Даниэль был моложе самого младшего из них. Им ничего не стоило донести на него в королевскую канцелярию, либо того лучше, предоставить право сделать это Цитадели, сообщив, что ссыльный маркиз ведет себя неподобающе и вызывает у святой братии недвусмысленные подозрения. В конце концов, они могли бы пригрозить мне этим, надавить, запугать, либо вовсе увести силой. Однако они подчинялись ему, как овцы подчиняются собакам, и я почувствовала, как в груди разливается пока еще робкое, отчаянное, не имеющее ничего общего с удовольствием злорадство.

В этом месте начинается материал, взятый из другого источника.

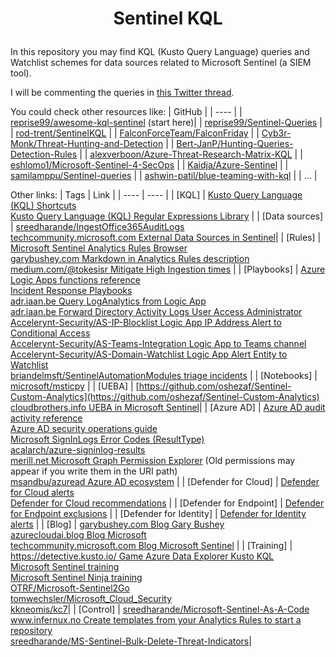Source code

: # <p align="center">Sentinel KQL</p>
In this repository you may find KQL (Kusto Query Language) queries and Watchlist schemes for data sources related to Microsoft Sentinel (a SIEM tool).

I will be commenting the queries in [this Twitter thread](https://twitter.com/ep3p/status/1556248792269066241).

You could check other resources like:
| GitHub |
| ---- |
| [reprise99/awesome-kql-sentinel](https://github.com/reprise99/awesome-kql-sentinel) (start here)|
| [reprise99/Sentinel-Queries](https://github.com/reprise99/Sentinel-Queries) |
| [rod-trent/SentinelKQL](https://github.com/rod-trent/SentinelKQL) |
| [FalconForceTeam/FalconFriday](https://github.com/FalconForceTeam/FalconFriday) |
| [Cyb3r-Monk/Threat-Hunting-and-Detection](https://github.com/Cyb3r-Monk/Threat-Hunting-and-Detection) |
| [Bert-JanP/Hunting-Queries-Detection-Rules](https://github.com/Bert-JanP/Hunting-Queries-Detection-Rules) |
| [alexverboon/Azure-Threat-Research-Matrix-KQL](https://github.com/alexverboon/Azure-Threat-Research-Matrix-KQL) |
| [eshlomo1/Microsoft-Sentinel-4-SecOps](https://github.com/eshlomo1/Microsoft-Sentinel-4-SecOps) |
| [Kaidja/Azure-Sentinel](https://github.com/Kaidja/Azure-Sentinel) |
| [samilamppu/Sentinel-queries](https://github.com/samilamppu/Sentinel-queries) |
| [ashwin-patil/blue-teaming-with-kql](https://github.com/ashwin-patil/blue-teaming-with-kql) |
| ... |

Other links:
| Tags | Link |
| ---- | ---- |
| [KQL] | [Kusto Query Language (KQL) Shortcuts](https://docs.microsoft.com/en-us/azure/data-explorer/kusto/tools/kusto-explorer-shortcuts) <br /> [Kusto Query Language (KQL) Regular Expressions Library](https://docs.microsoft.com/en-us/azure/data-explorer/kusto/query/re2-library) |
| [Data sources] | [sreedharande/IngestOffice365AuditLogs](https://github.com/sreedharande/IngestOffice365AuditLogs) <br /> [techcommunity.microsoft.com External Data Sources in Sentinel](https://techcommunity.microsoft.com/t5/microsoft-sentinel-blog/using-external-data-sources-to-enrich-network-logs-using-azure/ba-p/1450345)|
| [Rules] | [Microsoft Sentinel Analytics Rules Browser](https://analyticsrules.exchange/) <br /> [garybushey.com Markdown in Analytics Rules description](https://garybushey.com/2022/08/07/use-an-analytic-rules-description-for-remediation-steps/) <br /> [medium.com/@tokesisr Mitigate High Ingestion times](https://medium.com/@tokesisr/ingestion-time-will-tell-df7845170e53) |
| [Playbooks] | [Azure Logic Apps functions reference](https://docs.microsoft.com/en-us/azure/logic-apps/workflow-definition-language-functions-reference) <br /> [Incident Response Playbooks](https://docs.microsoft.com/en-us/security/compass/incident-response-playbooks) <br /> [adr.iaan.be Query LogAnalytics from Logic App](https://adr.iaan.be/blog/querying-log-analytics-from-logic-apps/) <br /> [adr.iaan.be Forward Directory Activity Logs User Access Administrator](https://adr.iaan.be/blog/adding-directory-activity-logs-to-microsoft-sentinel/) <br /> [Accelerynt-Security/AS-IP-Blocklist Logic App IP Address Alert to Conditional Access](https://github.com/Accelerynt-Security/AS-IP-Blocklist) <br /> [Accelerynt-Security/AS-Teams-Integration Logic App to Teams channel](https://github.com/Accelerynt-Security/AS-Teams-Integration) <br /> [Accelerynt-Security/AS-Domain-Watchlist Logic App Alert Entity to Watchlist](https://github.com/Accelerynt-Security/AS-Domain-Watchlist) <br /> [briandelmsft/SentinelAutomationModules triage incidents](https://github.com/briandelmsft/SentinelAutomationModules) |
| [Notebooks] | [microsoft/msticpy](https://github.com/microsoft/msticpy) |
| [UEBA] | [https://github.com/oshezaf/Sentinel-Custom-Analytics](https://github.com/oshezaf/Sentinel-Custom-Analytics) <br /> [cloudbrothers.info UEBA in Microsoft Sentinel](https://cloudbrothers.info/en/microsoft-sentinel-ueba/)|
| [Azure AD] | [Azure AD audit activity reference](https://docs.microsoft.com/en-us/azure/active-directory/reports-monitoring/reference-audit-activities) <br /> [Azure AD security operations guide](https://docs.microsoft.com/en-us/azure/active-directory/fundamentals/security-operations-introduction) <br /> [Microsoft SignInLogs Error Codes (ResultType)](https://login.microsoftonline.com/error) <br /> [acalarch/azure-signinlog-results](https://github.com/acalarch/azure-signinlog-results/blob/main/signinlog-results.txt) <br /> [merill.net Microsoft Graph Permission Explorer](https://graphpermissions.merill.net/index.html) (Old permissions may appear if you write them in the URI path) <br /> [msandbu/azuread Azure AD ecosystem](https://github.com/msandbu/azuread/blob/main/AzureAD%20Big%20picture.jpg) |
| [Defender for Cloud] | [Defender for Cloud alerts](https://learn.microsoft.com/en-us/azure/defender-for-cloud/alerts-reference) <br /> [Defender for Cloud recommendations](https://learn.microsoft.com/en-us/azure/defender-for-cloud/recommendations-reference) |
| [Defender for Endpoint] | [Defender for Endpoint exclusions](https://cloudbrothers.info/en/guide-to-defender-exclusions/) |
| [Defender for Identity] | [Defender for Identity alerts](https://learn.microsoft.com/en-us/defender-for-identity/alerts-overview) |
| [Blog] | [garybushey.com Blog Gary Bushey](https://garybushey.com/) <br /> [azurecloudai.blog Blog Microsoft](https://azurecloudai.blog/) <br /> [techcommunity.microsoft.com Blog Microsoft Sentinel](https://techcommunity.microsoft.com/t5/microsoft-sentinel-blog/bg-p/MicrosoftSentinelBlog) |
| [Training] | [https://detective.kusto.io/ Game Azure Data Explorer Kusto KQL](https://detective.kusto.io/) <br /> [Microsoft Sentinel training](https://learn.microsoft.com/en-us/azure/sentinel/skill-up-resources) <br /> [Microsoft Sentinel Ninja training](https://techcommunity.microsoft.com/t5/microsoft-sentinel-blog/become-a-microsoft-sentinel-ninja-the-complete-level-400/ba-p/1246310) <br /> [OTRF/Microsoft-Sentinel2Go](https://github.com/OTRF/Microsoft-Sentinel2Go)  <br /> [tomwechsler/Microsoft_Cloud_Security](https://github.com/tomwechsler/Microsoft_Cloud_Security) <br /> [kkneomis/kc7](https://github.com/kkneomis/kc7)|
| [Control] | [sreedharande/Microsoft-Sentinel-As-A-Code](https://github.com/sreedharande/Microsoft-Sentinel-As-A-Code) <br /> [www.infernux.no Create templates from your Analytics Rules to start a repository](https://www.infernux.no/MicrosoftSentinel-TemplateAnalyticRules/) <br /> [sreedharande/MS-Sentinel-Bulk-Delete-Threat-Indicators](https://github.com/sreedharande/MS-Sentinel-Bulk-Delete-Threat-Indicators)|

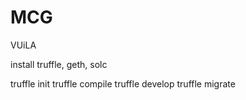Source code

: # MCG
VUiLA

install truffle, geth, solc

truffle init
truffle compile
truffle develop
truffle migrate

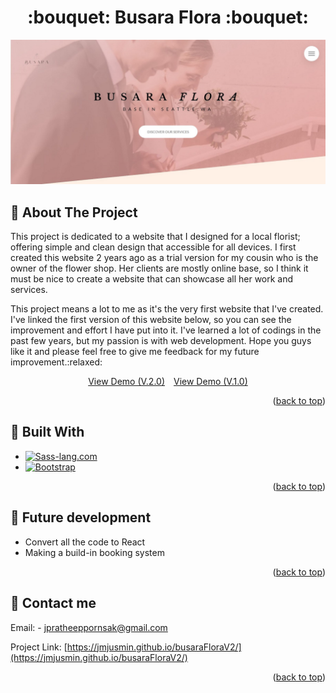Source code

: <!-- PROJECT HEADER -->
<a name="readme-top"></a>
<h1 align="center">:bouquet: Busara Flora :bouquet:</h1>
<div align="center">
  <a href="https://jmjusmin.github.io/busaraFloraV2/">
    <img src="img/busara-cover.JPG" alt="cover">
  </a>
</div>

<!-- ABOUT THE PROJECT -->
## :memo: About The Project

<p> This project is dedicated to a website that I designed  for a local florist; offering simple and clean design that accessible for all devices. I first created this website 2 years ago as a trial version 
for my cousin who is the owner of the flower shop. Her clients are mostly online base, so I think it must be nice to create a website that can showcase 
all her work and services.</p>

<p>This project means a lot to me as it's the very first website that I've created. I've linked the first version of this website below, 
so you can see the improvement and effort I have put into it. I've learned a lot of codings in the past few years, but my passion is with web development. Hope you guys like it and please feel free to give me feedback for my future improvement.:relaxed:</p>

<div align="center">
<a href="https://jmjusmin.github.io/busaraFloraV2">View Demo (V.2.0)</a><span>&emsp;</span><a href="https://jmjusmin.github.io/busaraFlora">View Demo (V.1.0)</a>
</div>
<p align="right">(<a href="#readme-top">back to top</a>)</p>


<!-- Technologies use -->
## :wrench: Built With

* [![Sass-lang.com]][Sass-url]
* [![Bootstrap][Bootstrap.com]][Bootstrap-url]

<p align="right">(<a href="#readme-top">back to top</a>)</p>



<!-- Future -->
## :rocket: Future development
* Convert all the code to React
* Making a build-in booking system

<p align="right">(<a href="#readme-top">back to top</a>)</p>



<!-- CONTACT -->
## :love_letter: Contact me

Email: - jpratheeppornsak@gmail.com

Project Link: [https://jmjusmin.github.io/busaraFloraV2/](https://jmjusmin.github.io/busaraFloraV2/)

<p align="right">(<a href="#readme-top">back to top</a>)</p>

<!-- MARKDOWN LINKS & IMAGES -->
<!-- https://www.markdownguide.org/basic-syntax/#reference-style-links -->
[linkedin-shield]: https://img.shields.io/badge/-LinkedIn-black.svg?style=for-the-badge&logo=linkedin&colorB=555
[linkedin-url]: https://linkedin.com/in/linkedin_username
[product-screenshot]: images/screenshot.png
[Bootstrap.com]: https://img.shields.io/badge/Bootstrap-563D7C?style=for-the-badge&logo=bootstrap&logoColor=white
[Bootstrap-url]: https://getbootstrap.com
[Sass-lang.com]: https://img.shields.io/badge/SASS-cc6699?style=for-the-badge&logo=sass&logoColor=white
[Sass-url]: https://sass-lang.com
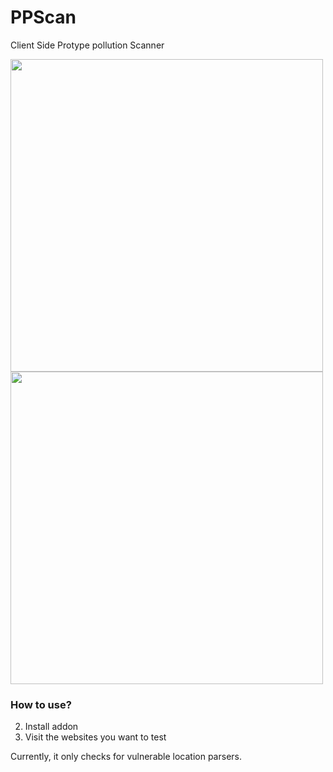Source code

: # PPScan


Client Side Protype pollution Scanner


<img src="https://github.com/msrkp/PPScan/blob/main/images/example.png" width="500"/>

<img src="https://github.com/msrkp/PPScan/blob/main/images/example0.png" width="500"/>


### How to use?
2. Install addon 
3. Visit the websites you want to test


Currently, it only checks for vulnerable location parsers. 

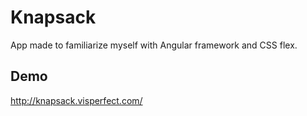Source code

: # Knapsack
App made to familiarize myself with Angular framework and CSS flex.

## Demo
http://knapsack.visperfect.com/
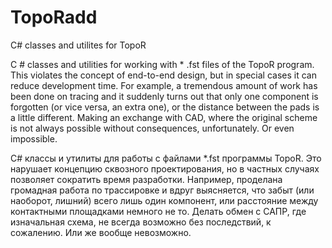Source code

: # TopoRadd
C# classes and utilites for TopoR

C # classes and utilities for working with * .fst files of the TopoR program. This violates the concept of end-to-end design, but in special cases it can reduce development time. For example, a tremendous amount of work has been done on tracing and it suddenly turns out that only one component is forgotten (or vice versa, an extra one),
or the distance between the pads is a little different. Making an exchange with CAD, where the original scheme is not always possible without consequences, unfortunately. Or even impossible.

C# классы и утилиты для работы с файлами *.fst программы TopoR. Это нарушает концепцию сквозного проектирования, но в частных случаях позволяет сократить время разработки. Например, проделана громадная работа по трассировке и вдруг выясняется, что забыт (или наоборот, лишний) всего лишь один компонент, или расстояние между контактными площадками немного не то. Делать обмен с САПР, где изначальная схема, не всегда возможно без последствий, к сожалению. Или же вообще невозможно.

— Благодарю за терпение, святой брат, — Лагард и правда вернулся очень быстро. — Я понимаю, что этот разговор и эта ошибка неприятны вам не меньше, чем нам. Но ничего страшного в них нет. Все могут обознаться. Святая братия регулярно претерпевает лишения, оберегая наш покой, а охота на такую черную колдунью, как вы описали, стоит денег. Прошу вас принять это. От всего моего сердца — на нужды вашей обители.
Он бросил брату Эрвану толстый холщовый кошелек, — поразительная фамильярность после таких слов.
Тот поймал его с легкостью, быстро взвесил в руке, пытаясь просчитать сумму откупа, который маркиз готов был дать им за меня, а потом посмотрел на свою добычу.
Оставаясь за спиной Даниэля, я видела, как расширились его зрачки, а краска отлила от лица окончательно. Пальцы святого брата дрогнули и тут же разжались. Отброшенный им, как ядовитая гадина, кошелек с глухим звоном упал на мраморный пол.
— Вы… Вы!.. — голос священника тоже сорвался. — Вы прОклятое чудовище, Лагард! Такое же порождение Нечистого, как эта тварь! Я буду усердно молиться, чтобы Боги покарали вас!
Руперт едва различимо хмыкнул, а вот Даниэль остался невозмутим, только отвесил ему в меру глубокий и очень вежливый поклон:
— Я буду с нетерпением ждать этого часа.
Глава 20
Теперь тишина оглушала.
Я вернулась в библиотеку, отказавшись от возможности наблюдать, как посрамленная святая братия убирается восвояси, не желая слышать, как Руперт тихо и недобро рассмеётся им вслед.
Святой брат со своими помощниками в крысиных одеждах даже со всеми своими навыками не были ему ровней, и уж точно не смогли бы приблизиться к Лагарду.
Едва ли я справилась бы с ними сама, если бы они навалились толпой, но это было уже… Не важно.
Не в силах унять дрожь, я прошлась по комнате, а после опустилась в кресло и сцепила пальцы на животе.
Ни одной связной мысли, ни одного до конца оформившегося чувства не было. Только усталость. Усталость и стыд, а еще желание лечь спать и как можно дольше не просыпаться, сделать вид, что не осталось ничего такого, что мне стоило своему пока еще мужу объяснить.
За эту трусость я себя почти ненавидела.
Сбегая от пришедших за мной церковников три года назад, я не позволила себе бояться, не поддалась сомнениям ни на секунду, а теперь не знала, как приблизиться к Даниэлю.
Достаточно было уже того, что о моих проблемах со Святой Церковью он узнал не от меня.
Обо всем прочем он, конечно же, не спросит. Предпочтет оставить все как есть, считать, что на самом деле я не была ни в чем виновата, и все претензии святой братии ко мне есть следствие лишь их греховных желаний и плод не в меру разыгравшегося воображения.
Вернее, он позволит мне разрешить ему считать так.
Запустив пальцы в волосы, безжалостно портя собственную прическу от отчаяния и досады, я напомнила себе, что так нельзя. Не с ним. Не после всего.
Я должна была собраться с духом и встать. Прекратить прятаться в библиотеке и пойти к нему, чтобы…
— Значит, леди Алиса? Тебе идет.
Слишком увлеченная своими мыслями, я не заметила его появления. Пропустила даже момент, когда Даниэль присел на подлокотник моего кресла.
От того, как он произнес мое имя, — мягко, с легким придыханием, негромко, словно пробуя его на вкус, — мне снова стало нечем дышать.